Exercise instructions => The records below should be copied in full, exactly as shown.

Data excerpts:

>>>

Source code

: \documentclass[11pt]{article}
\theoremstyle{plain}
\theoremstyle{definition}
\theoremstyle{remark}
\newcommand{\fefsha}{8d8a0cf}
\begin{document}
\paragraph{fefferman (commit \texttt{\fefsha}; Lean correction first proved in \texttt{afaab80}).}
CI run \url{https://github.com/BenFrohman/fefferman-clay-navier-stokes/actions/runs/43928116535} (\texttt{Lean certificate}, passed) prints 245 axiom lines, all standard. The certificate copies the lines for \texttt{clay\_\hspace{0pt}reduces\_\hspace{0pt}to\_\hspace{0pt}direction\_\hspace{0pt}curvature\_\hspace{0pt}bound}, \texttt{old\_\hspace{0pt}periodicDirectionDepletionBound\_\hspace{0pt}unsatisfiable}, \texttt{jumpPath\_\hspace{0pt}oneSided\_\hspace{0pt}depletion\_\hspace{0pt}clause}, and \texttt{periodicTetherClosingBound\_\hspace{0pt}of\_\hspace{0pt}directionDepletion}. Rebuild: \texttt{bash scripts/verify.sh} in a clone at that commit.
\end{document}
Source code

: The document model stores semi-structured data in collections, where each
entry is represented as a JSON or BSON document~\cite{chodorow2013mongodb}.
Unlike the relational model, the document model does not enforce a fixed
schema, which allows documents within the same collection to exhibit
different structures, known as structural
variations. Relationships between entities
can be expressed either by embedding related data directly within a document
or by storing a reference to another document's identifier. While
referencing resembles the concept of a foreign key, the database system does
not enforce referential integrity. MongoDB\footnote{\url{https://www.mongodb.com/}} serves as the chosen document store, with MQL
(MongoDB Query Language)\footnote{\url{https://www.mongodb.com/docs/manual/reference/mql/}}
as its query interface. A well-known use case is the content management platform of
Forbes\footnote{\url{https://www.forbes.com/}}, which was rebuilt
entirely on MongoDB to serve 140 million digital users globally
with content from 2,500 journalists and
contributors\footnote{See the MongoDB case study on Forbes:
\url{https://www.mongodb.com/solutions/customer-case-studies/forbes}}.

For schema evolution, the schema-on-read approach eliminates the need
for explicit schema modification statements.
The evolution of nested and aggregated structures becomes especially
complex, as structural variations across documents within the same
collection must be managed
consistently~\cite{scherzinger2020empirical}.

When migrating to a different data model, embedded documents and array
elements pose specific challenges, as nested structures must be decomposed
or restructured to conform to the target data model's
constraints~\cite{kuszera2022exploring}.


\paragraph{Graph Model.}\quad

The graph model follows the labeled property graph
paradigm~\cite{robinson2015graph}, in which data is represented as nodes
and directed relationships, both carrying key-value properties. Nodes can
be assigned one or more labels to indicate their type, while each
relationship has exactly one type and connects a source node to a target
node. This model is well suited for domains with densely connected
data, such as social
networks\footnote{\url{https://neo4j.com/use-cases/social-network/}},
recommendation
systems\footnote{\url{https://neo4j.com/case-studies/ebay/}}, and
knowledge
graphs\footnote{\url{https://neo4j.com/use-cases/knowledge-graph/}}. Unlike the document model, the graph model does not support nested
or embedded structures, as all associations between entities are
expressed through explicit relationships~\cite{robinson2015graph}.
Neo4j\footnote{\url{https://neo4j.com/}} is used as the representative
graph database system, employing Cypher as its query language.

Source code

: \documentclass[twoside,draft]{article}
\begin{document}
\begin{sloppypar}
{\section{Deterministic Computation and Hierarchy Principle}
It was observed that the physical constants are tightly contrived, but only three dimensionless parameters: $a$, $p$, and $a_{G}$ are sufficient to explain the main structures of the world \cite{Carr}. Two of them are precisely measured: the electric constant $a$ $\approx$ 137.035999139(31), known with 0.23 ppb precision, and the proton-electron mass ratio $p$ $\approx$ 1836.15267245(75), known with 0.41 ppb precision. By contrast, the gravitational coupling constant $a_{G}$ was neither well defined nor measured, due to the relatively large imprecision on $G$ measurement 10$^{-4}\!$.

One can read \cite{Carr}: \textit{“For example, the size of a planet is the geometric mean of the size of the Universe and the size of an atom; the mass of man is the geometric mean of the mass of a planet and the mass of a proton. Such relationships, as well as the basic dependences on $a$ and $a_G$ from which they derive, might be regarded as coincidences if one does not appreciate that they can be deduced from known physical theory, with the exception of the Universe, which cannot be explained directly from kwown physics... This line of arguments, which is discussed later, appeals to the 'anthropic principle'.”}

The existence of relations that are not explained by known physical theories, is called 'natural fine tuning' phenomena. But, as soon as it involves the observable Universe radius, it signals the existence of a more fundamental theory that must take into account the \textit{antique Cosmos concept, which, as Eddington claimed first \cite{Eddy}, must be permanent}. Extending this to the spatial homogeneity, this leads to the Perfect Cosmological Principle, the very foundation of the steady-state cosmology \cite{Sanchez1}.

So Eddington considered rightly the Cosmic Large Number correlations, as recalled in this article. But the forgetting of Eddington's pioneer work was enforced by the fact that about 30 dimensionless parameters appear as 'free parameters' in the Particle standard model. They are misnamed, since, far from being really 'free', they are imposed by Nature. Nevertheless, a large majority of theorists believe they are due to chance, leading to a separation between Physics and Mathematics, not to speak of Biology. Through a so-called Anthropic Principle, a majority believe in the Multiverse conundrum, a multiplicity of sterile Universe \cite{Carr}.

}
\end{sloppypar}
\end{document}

<<<

Worked solution =>
Source code

: \documentclass[11pt]{article}
\theoremstyle{plain}
\theoremstyle{definition}
\theoremstyle{remark}
\newcommand{\fefsha}{8d8a0cf}
\begin{document}
\paragraph{fefferman (commit \texttt{\fefsha}; Lean correction first proved in \texttt{afaab80}).}
CI run \url{https://github.com/BenFrohman/fefferman-clay-navier-stokes/actions/runs/43928116535} (\texttt{Lean certificate}, passed) prints 245 axiom lines, all standard. The certificate copies the lines for \texttt{clay\_\hspace{0pt}reduces\_\hspace{0pt}to\_\hspace{0pt}direction\_\hspace{0pt}curvature\_\hspace{0pt}bound}, \texttt{old\_\hspace{0pt}periodicDirectionDepletionBound\_\hspace{0pt}unsatisfiable}, \texttt{jumpPath\_\hspace{0pt}oneSided\_\hspace{0pt}depletion\_\hspace{0pt}clause}, and \texttt{periodicTetherClosingBound\_\hspace{0pt}of\_\hspace{0pt}directionDepletion}. Rebuild: \texttt{bash scripts/verify.sh} in a clone at that commit.
\end{document}
Source code

: The document model stores semi-structured data in collections, where each
entry is represented as a JSON or BSON document~\cite{chodorow2013mongodb}.
Unlike the relational model, the document model does not enforce a fixed
schema, which allows documents within the same collection to exhibit
different structures, known as structural
variations. Relationships between entities
can be expressed either by embedding related data directly within a document
or by storing a reference to another document's identifier. While
referencing resembles the concept of a foreign key, the database system does
not enforce referential integrity. MongoDB\footnote{\url{https://www.mongodb.com/}} serves as the chosen document store, with MQL
(MongoDB Query Language)\footnote{\url{https://www.mongodb.com/docs/manual/reference/mql/}}
as its query interface. A well-known use case is the content management platform of
Forbes\footnote{\url{https://www.forbes.com/}}, which was rebuilt
entirely on MongoDB to serve 140 million digital users globally
with content from 2,500 journalists and
contributors\footnote{See the MongoDB case study on Forbes:
\url{https://www.mongodb.com/solutions/customer-case-studies/forbes}}.

For schema evolution, the schema-on-read approach eliminates the need
for explicit schema modification statements.
The evolution of nested and aggregated structures becomes especially
complex, as structural variations across documents within the same
collection must be managed
consistently~\cite{scherzinger2020empirical}.

When migrating to a different data model, embedded documents and array
elements pose specific challenges, as nested structures must be decomposed
or restructured to conform to the target data model's
constraints~\cite{kuszera2022exploring}.


\paragraph{Graph Model.}\quad

The graph model follows the labeled property graph
paradigm~\cite{robinson2015graph}, in which data is represented as nodes
and directed relationships, both carrying key-value properties. Nodes can
be assigned one or more labels to indicate their type, while each
relationship has exactly one type and connects a source node to a target
node. This model is well suited for domains with densely connected
data, such as social
networks\footnote{\url{https://neo4j.com/use-cases/social-network/}},
recommendation
systems\footnote{\url{https://neo4j.com/case-studies/ebay/}}, and
knowledge
graphs\footnote{\url{https://neo4j.com/use-cases/knowledge-graph/}}. Unlike the document model, the graph model does not support nested
or embedded structures, as all associations between entities are
expressed through explicit relationships~\cite{robinson2015graph}.
Neo4j\footnote{\url{https://neo4j.com/}} is used as the representative
graph database system, employing Cypher as its query language.

Source code

: \documentclass[twoside,draft]{article}
\begin{document}
\begin{sloppypar}
{\section{Deterministic Computation and Hierarchy Principle}
It was observed that the physical constants are tightly contrived, but only three dimensionless parameters: $a$, $p$, and $a_{G}$ are sufficient to explain the main structures of the world \cite{Carr}. Two of them are precisely measured: the electric constant $a$ $\approx$ 137.035999139(31), known with 0.23 ppb precision, and the proton-electron mass ratio $p$ $\approx$ 1836.15267245(75), known with 0.41 ppb precision. By contrast, the gravitational coupling constant $a_{G}$ was neither well defined nor measured, due to the relatively large imprecision on $G$ measurement 10$^{-4}\!$.

One can read \cite{Carr}: \textit{“For example, the size of a planet is the geometric mean of the size of the Universe and the size of an atom; the mass of man is the geometric mean of the mass of a planet and the mass of a proton. Such relationships, as well as the basic dependences on $a$ and $a_G$ from which they derive, might be regarded as coincidences if one does not appreciate that they can be deduced from known physical theory, with the exception of the Universe, which cannot be explained directly from kwown physics... This line of arguments, which is discussed later, appeals to the 'anthropic principle'.”}

The existence of relations that are not explained by known physical theories, is called 'natural fine tuning' phenomena. But, as soon as it involves the observable Universe radius, it signals the existence of a more fundamental theory that must take into account the \textit{antique Cosmos concept, which, as Eddington claimed first \cite{Eddy}, must be permanent}. Extending this to the spatial homogeneity, this leads to the Perfect Cosmological Principle, the very foundation of the steady-state cosmology \cite{Sanchez1}.

So Eddington considered rightly the Cosmic Large Number correlations, as recalled in this article. But the forgetting of Eddington's pioneer work was enforced by the fact that about 30 dimensionless parameters appear as 'free parameters' in the Particle standard model. They are misnamed, since, far from being really 'free', they are imposed by Nature. Nevertheless, a large majority of theorists believe they are due to chance, leading to a separation between Physics and Mathematics, not to speak of Biology. Through a so-called Anthropic Principle, a majority believe in the Multiverse conundrum, a multiplicity of sterile Universe \cite{Carr}.

}
\end{sloppypar}
\end{document}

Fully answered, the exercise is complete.